Records from a collection.
=== Begin Enclosure ===

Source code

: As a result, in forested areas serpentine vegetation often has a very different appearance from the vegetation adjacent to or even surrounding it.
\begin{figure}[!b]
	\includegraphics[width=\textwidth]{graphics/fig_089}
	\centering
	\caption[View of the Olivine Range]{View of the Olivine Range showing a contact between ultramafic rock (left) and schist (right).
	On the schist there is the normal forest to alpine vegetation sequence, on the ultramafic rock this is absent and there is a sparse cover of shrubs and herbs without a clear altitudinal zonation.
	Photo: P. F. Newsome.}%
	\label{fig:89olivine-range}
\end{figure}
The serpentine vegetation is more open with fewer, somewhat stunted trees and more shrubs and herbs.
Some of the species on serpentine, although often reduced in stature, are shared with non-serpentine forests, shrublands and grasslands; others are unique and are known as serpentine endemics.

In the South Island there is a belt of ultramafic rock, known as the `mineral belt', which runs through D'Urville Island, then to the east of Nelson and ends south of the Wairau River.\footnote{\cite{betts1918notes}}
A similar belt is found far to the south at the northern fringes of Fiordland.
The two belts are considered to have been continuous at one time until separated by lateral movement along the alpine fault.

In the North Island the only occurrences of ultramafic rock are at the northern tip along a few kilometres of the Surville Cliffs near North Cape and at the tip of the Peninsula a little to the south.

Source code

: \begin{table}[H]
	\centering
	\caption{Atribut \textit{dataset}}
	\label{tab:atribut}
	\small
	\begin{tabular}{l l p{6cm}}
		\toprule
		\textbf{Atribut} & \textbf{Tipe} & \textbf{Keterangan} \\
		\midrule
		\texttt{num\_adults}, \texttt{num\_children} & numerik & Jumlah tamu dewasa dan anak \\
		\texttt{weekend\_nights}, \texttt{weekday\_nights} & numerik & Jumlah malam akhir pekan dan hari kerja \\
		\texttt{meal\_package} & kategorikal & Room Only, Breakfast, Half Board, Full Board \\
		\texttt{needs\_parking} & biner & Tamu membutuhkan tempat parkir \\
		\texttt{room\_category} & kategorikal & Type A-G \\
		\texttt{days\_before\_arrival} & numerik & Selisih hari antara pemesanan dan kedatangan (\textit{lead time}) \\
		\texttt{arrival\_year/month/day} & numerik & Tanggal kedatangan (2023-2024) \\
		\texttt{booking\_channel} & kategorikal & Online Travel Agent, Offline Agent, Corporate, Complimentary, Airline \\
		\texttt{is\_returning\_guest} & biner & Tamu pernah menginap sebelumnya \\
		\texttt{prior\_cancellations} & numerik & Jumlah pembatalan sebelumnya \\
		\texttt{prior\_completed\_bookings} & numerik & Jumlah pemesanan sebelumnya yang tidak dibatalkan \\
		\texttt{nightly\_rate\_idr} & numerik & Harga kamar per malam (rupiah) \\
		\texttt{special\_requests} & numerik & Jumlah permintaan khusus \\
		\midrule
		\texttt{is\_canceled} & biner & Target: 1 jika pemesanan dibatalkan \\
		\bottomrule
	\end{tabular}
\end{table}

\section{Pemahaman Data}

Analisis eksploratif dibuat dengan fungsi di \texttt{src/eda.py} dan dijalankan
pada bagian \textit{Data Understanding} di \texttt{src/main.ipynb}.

=== End Enclosure ===

Would you please filter the lines above and copy every one that includes "schist"?

	\caption[View of the Olivine Range]{View of the Olivine Range showing a contact between ultramafic rock (left) and schist (right).
	On the schist there is the normal forest to alpine vegetation sequence, on the ultramafic rock this is absent and there is a sparse cover of shrubs and herbs without a clear altitudinal zonation.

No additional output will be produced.